Start of Block
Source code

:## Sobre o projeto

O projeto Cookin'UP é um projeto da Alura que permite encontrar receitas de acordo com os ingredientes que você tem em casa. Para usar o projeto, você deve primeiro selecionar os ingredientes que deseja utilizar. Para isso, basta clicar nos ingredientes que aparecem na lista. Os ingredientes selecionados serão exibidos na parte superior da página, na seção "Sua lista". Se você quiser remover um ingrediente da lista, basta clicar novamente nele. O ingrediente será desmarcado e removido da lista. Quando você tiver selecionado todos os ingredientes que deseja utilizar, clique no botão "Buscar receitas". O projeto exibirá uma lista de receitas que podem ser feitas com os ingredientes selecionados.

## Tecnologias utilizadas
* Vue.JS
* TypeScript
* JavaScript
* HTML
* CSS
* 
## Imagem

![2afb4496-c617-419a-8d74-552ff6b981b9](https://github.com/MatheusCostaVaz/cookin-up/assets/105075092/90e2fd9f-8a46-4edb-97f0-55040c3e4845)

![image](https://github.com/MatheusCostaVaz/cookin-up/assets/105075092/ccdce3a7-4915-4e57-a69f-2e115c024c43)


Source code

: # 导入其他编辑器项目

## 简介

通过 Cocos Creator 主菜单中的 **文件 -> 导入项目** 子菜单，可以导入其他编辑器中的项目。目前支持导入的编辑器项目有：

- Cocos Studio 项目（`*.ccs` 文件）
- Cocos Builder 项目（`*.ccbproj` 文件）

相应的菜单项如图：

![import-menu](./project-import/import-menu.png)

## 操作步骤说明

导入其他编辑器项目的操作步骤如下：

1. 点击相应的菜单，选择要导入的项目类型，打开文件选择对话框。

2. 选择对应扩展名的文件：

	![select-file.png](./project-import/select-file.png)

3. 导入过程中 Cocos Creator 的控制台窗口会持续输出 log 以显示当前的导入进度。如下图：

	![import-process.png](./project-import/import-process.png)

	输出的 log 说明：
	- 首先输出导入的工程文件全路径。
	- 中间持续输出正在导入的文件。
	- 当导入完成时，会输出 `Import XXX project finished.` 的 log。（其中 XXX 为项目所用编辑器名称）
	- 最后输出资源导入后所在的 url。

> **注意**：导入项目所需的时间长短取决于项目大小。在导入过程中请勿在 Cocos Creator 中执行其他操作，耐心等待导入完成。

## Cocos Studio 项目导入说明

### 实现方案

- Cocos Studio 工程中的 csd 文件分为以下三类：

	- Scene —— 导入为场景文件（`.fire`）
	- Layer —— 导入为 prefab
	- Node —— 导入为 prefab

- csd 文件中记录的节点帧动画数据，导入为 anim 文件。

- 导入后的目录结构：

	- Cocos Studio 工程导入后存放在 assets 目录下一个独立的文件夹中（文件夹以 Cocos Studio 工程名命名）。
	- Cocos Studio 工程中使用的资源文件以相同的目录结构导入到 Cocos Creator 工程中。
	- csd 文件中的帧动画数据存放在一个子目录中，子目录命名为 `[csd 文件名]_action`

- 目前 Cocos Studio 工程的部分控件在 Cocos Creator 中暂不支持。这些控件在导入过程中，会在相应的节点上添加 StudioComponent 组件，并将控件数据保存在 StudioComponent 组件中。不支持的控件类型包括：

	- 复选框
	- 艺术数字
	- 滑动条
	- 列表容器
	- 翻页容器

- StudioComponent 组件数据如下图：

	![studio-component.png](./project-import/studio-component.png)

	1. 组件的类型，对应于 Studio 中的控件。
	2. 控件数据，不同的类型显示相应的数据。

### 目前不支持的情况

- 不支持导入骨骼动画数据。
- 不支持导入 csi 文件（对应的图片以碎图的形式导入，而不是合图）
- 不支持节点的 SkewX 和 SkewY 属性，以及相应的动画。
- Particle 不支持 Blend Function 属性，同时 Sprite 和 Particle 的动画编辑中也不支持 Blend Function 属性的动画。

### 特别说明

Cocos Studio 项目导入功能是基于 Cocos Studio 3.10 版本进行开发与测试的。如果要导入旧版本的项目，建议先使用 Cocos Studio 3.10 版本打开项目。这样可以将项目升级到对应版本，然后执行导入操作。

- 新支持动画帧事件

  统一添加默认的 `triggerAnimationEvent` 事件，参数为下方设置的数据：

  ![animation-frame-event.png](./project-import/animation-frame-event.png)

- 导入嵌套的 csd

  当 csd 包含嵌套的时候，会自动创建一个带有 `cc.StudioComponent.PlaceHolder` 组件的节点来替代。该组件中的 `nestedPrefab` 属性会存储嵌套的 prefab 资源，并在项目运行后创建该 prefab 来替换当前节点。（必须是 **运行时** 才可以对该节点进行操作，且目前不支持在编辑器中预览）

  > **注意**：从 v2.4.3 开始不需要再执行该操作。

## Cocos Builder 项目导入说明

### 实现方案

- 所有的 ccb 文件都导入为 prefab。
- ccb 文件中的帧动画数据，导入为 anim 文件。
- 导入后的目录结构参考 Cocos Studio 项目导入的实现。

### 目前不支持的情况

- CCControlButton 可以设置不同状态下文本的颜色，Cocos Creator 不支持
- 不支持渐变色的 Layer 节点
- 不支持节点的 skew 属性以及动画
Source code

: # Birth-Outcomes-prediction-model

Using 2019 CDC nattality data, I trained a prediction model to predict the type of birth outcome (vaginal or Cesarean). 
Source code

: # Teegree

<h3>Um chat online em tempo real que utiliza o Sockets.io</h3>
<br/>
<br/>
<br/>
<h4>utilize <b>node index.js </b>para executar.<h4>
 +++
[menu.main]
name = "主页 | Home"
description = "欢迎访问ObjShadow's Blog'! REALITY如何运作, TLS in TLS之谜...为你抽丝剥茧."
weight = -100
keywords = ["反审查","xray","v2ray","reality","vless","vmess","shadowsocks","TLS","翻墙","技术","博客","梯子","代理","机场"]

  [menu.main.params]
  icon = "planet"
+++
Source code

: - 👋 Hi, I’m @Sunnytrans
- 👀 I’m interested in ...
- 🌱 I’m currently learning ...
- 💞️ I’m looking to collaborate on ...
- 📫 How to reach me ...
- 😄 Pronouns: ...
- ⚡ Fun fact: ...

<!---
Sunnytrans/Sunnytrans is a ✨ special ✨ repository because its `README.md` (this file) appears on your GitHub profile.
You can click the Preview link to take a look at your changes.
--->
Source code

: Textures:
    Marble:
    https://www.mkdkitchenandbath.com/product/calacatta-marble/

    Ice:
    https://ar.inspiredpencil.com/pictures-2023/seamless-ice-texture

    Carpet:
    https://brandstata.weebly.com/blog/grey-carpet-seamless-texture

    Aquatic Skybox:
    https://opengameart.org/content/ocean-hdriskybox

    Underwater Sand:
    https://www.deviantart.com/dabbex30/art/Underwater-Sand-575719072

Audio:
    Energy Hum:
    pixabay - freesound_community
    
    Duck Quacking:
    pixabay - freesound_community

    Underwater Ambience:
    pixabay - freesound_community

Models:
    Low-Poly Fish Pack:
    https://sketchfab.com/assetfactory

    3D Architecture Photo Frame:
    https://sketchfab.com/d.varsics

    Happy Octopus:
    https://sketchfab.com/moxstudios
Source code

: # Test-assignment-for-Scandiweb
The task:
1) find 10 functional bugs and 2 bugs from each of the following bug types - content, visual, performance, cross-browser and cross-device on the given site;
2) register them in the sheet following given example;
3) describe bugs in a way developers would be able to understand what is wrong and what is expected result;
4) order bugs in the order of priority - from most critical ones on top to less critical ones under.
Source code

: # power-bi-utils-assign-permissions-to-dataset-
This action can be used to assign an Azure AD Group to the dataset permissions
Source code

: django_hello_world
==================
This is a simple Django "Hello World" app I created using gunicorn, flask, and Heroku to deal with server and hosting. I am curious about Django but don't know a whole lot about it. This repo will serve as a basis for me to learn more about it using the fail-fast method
End of Block
Exercise goal -
When you reach the line holding "[menu.main.params]" in the records above, begin reproducing exactly, stop after the line holding "https://sketchfab.com/assetfactory", and output nothing else.

Problem solution -
  [menu.main.params]
  icon = "planet"
+++
Source code

: - 👋 Hi, I’m @Sunnytrans
- 👀 I’m interested in ...
- 🌱 I’m currently learning ...
- 💞️ I’m looking to collaborate on ...
- 📫 How to reach me ...
- 😄 Pronouns: ...
- ⚡ Fun fact: ...

<!---
Sunnytrans/Sunnytrans is a ✨ special ✨ repository because its `README.md` (this file) appears on your GitHub profile.
You can click the Preview link to take a look at your changes.
--->
Source code

: Textures:
    Marble:
    https://www.mkdkitchenandbath.com/product/calacatta-marble/

    Ice:
    https://ar.inspiredpencil.com/pictures-2023/seamless-ice-texture

    Carpet:
    https://brandstata.weebly.com/blog/grey-carpet-seamless-texture

    Aquatic Skybox:
    https://opengameart.org/content/ocean-hdriskybox

    Underwater Sand:
    https://www.deviantart.com/dabbex30/art/Underwater-Sand-575719072

Audio:
    Energy Hum:
    pixabay - freesound_community
    
    Duck Quacking:
    pixabay - freesound_community

    Underwater Ambience:
    pixabay - freesound_community

Models:
    Low-Poly Fish Pack:
    https://sketchfab.com/assetfactory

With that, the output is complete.